Detmers is one of the more than 800 people with similar stories responding to a National Nurses Organizing Committee/California Nurses Association ad describing the disparity of care available to Vice President Cheney and members of Congress and the rest of us (www.cheneycare.org).
Health care has been at the center of the Presidential race this year, but virtually all the candidates have emphasized proposals to expand the reach of the insurance industry that leaves so many Americans like Detmers in that financial distress, that refuses to authorize delivery of care even when recommended by the bedside physician.
On the Democratic side, the Democrats have debated what is called individual mandate — forcing people to buy insurance. But selling insurance is not “universal healthcare” even if you provide subsidies for the lowest incomes, especially when insurers continue to charge as much as they want and have no limits on the callous, all too routine practice of denying needed medical treatment because they don’t want to spend the money.
At least the top Democrats are talking about comprehensive reform. By contrast, Sen. John McCain, like the other Republicans who competed for the nomination, offers little change from the dismal health care policies of the current administration.
McCain’s top priorities are tax credits to encourage the uninsured to buy insurance and increased corporate competition to limit rising costs. But once-a-year tax credits are of little help to those already facing financial difficulty in an imploding economy at a time when health care insurance premiums alone now average over $12,000 per family
There’s also no evidence that more competition will constrain costs. Premiums have jumped 87% over the past decade far outpacing inflation and wage increases.
Insurance companies don’t compete by delivering more care or lowering prices. They compete by harvesting more customers and reducing their costs. The way they cut their expenses is by paying fewer claims, and call care delivered a “medical loss ratio.”
They’ve also developed a massive bureaucracy of claims adjustors and reviewers to justify and carry out the denials of care. This explains administrative costs for private insurers that hover around 30% compared to just 3% for publicly-run Medicare.
Rewarding those same insurers with millions more customers will not change their behavior. It merely entrenches a dysfunctional system. And it distorts the role of our public officials who should protect people, not become insurance agents.
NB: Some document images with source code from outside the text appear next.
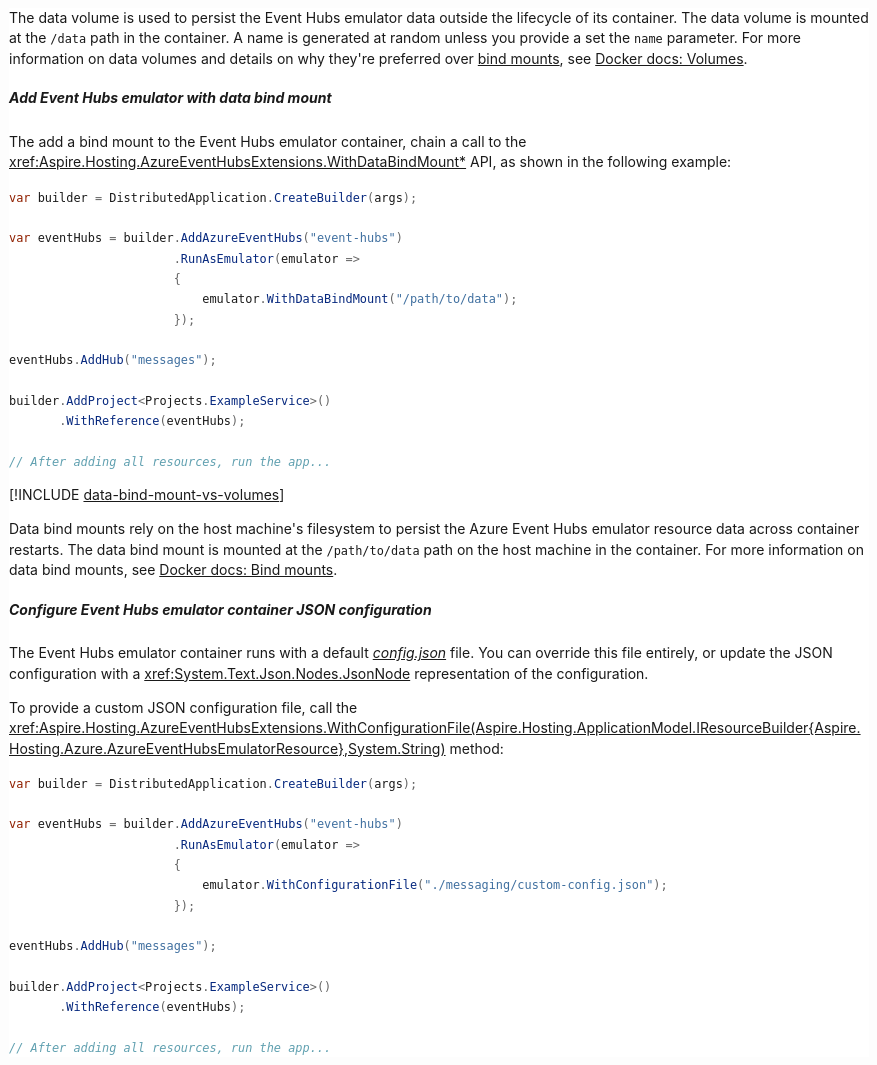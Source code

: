 The data volume is used to persist the Event Hubs emulator data outside the lifecycle of its container. The data volume is mounted at the `/data` path in the container. A name is generated at random unless you provide a set the `name` parameter. For more information on data volumes and details on why they're preferred over [bind mounts](#add-event-hubs-emulator-with-data-bind-mount), see [Docker docs: Volumes](https://docs.docker.com/engine/storage/volumes).

##### Add Event Hubs emulator with data bind mount

The add a bind mount to the Event Hubs emulator container, chain a call to the <xref:Aspire.Hosting.AzureEventHubsExtensions.WithDataBindMount*> API, as shown in the following example:

```csharp
var builder = DistributedApplication.CreateBuilder(args);

var eventHubs = builder.AddAzureEventHubs("event-hubs")
                       .RunAsEmulator(emulator =>
                       {
                           emulator.WithDataBindMount("/path/to/data");
                       });

eventHubs.AddHub("messages");

builder.AddProject<Projects.ExampleService>()
       .WithReference(eventHubs);

// After adding all resources, run the app...
```

[!INCLUDE [data-bind-mount-vs-volumes](../includes/data-bind-mount-vs-volumes.md)]

Data bind mounts rely on the host machine's filesystem to persist the Azure Event Hubs emulator resource data across container restarts. The data bind mount is mounted at the `/path/to/data` path on the host machine in the container. For more information on data bind mounts, see [Docker docs: Bind mounts](https://docs.docker.com/engine/storage/bind-mounts).

##### Configure Event Hubs emulator container JSON configuration

The Event Hubs emulator container runs with a default [_config.json_](https://github.com/Azure/azure-event-hubs-emulator-installer/blob/main/EventHub-Emulator/Config/Config.json) file. You can override this file entirely, or update the JSON configuration with a <xref:System.Text.Json.Nodes.JsonNode> representation of the configuration.

To provide a custom JSON configuration file, call the <xref:Aspire.Hosting.AzureEventHubsExtensions.WithConfigurationFile(Aspire.Hosting.ApplicationModel.IResourceBuilder{Aspire.Hosting.Azure.AzureEventHubsEmulatorResource},System.String)> method:

```csharp
var builder = DistributedApplication.CreateBuilder(args);

var eventHubs = builder.AddAzureEventHubs("event-hubs")
                       .RunAsEmulator(emulator =>
                       {
                           emulator.WithConfigurationFile("./messaging/custom-config.json");
                       });

eventHubs.AddHub("messages");

builder.AddProject<Projects.ExampleService>()
       .WithReference(eventHubs);

// After adding all resources, run the app...
```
“I would rather pay more in taxes, or better yet, make the rich pay their fair share, so we could think that the American dream has not died. It has for us. Moving to Canada is looking better,” Detmers writes.
What Canada has is a very different approach, a system that guarantees everyone uniform, quality, universal coverage based on need, not ability to pay, sort of an expanded and improved Medicare for all.
It eliminates the waste and bureaucracy reflected in administrative costs.
Perhaps most important, it takes decisions about health out of the hands of insurance companies and their built-in economic incentive to deny care.
Registered nurses value every patient we touch. We witness lives lost, care denied, and families ruined by big insurance corporations. Nurses know the kind of system Detmers is talking about is the only effective cure for our broken healthcare system.
Surely that’s the real reform all Americans deserve.
Deborah Burger, RN is a member of the Council of Presidents of the 80,000-member National Nurses Organizing Committee/ California Nurses Association.